▶ Data for this task:
○ ○ ○ ○ ○
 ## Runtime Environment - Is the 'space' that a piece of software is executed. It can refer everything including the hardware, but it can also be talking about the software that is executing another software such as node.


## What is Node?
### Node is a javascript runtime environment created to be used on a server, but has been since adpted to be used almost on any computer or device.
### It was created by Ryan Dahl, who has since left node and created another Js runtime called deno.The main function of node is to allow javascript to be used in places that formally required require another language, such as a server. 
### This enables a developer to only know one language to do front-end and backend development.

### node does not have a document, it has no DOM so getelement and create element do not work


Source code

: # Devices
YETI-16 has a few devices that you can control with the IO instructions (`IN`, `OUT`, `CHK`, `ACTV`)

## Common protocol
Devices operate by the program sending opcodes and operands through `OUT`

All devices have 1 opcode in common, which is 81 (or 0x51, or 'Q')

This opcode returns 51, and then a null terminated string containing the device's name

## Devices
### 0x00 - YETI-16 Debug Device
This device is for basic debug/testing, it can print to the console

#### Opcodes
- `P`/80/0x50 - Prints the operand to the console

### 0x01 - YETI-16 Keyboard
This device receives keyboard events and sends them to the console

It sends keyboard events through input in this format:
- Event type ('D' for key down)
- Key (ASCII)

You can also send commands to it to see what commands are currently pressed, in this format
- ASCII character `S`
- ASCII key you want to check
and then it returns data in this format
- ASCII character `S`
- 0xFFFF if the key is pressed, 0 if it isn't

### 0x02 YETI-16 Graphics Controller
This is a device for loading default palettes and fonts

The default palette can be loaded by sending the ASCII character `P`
○ ○ ○ ○ ○
▶ Assigned task:
Go through the listing above and write out exactly the lines starting with the one holding "YETI-16 has a" and running through the one holding "### 0x02 YETI-16 Graphics Controller", ends included, and no others.

▶ Your response:
YETI-16 has a few devices that you can control with the IO instructions (`IN`, `OUT`, `CHK`, `ACTV`)

## Common protocol
Devices operate by the program sending opcodes and operands through `OUT`

All devices have 1 opcode in common, which is 81 (or 0x51, or 'Q')

This opcode returns 51, and then a null terminated string containing the device's name

## Devices
### 0x00 - YETI-16 Debug Device
This device is for basic debug/testing, it can print to the console

#### Opcodes
- `P`/80/0x50 - Prints the operand to the console

### 0x01 - YETI-16 Keyboard
This device receives keyboard events and sends them to the console

It sends keyboard events through input in this format:
- Event type ('D' for key down)
- Key (ASCII)

You can also send commands to it to see what commands are currently pressed, in this format
- ASCII character `S`
- ASCII key you want to check
and then it returns data in this format
- ASCII character `S`
- 0xFFFF if the key is pressed, 0 if it isn't

### 0x02 YETI-16 Graphics Controller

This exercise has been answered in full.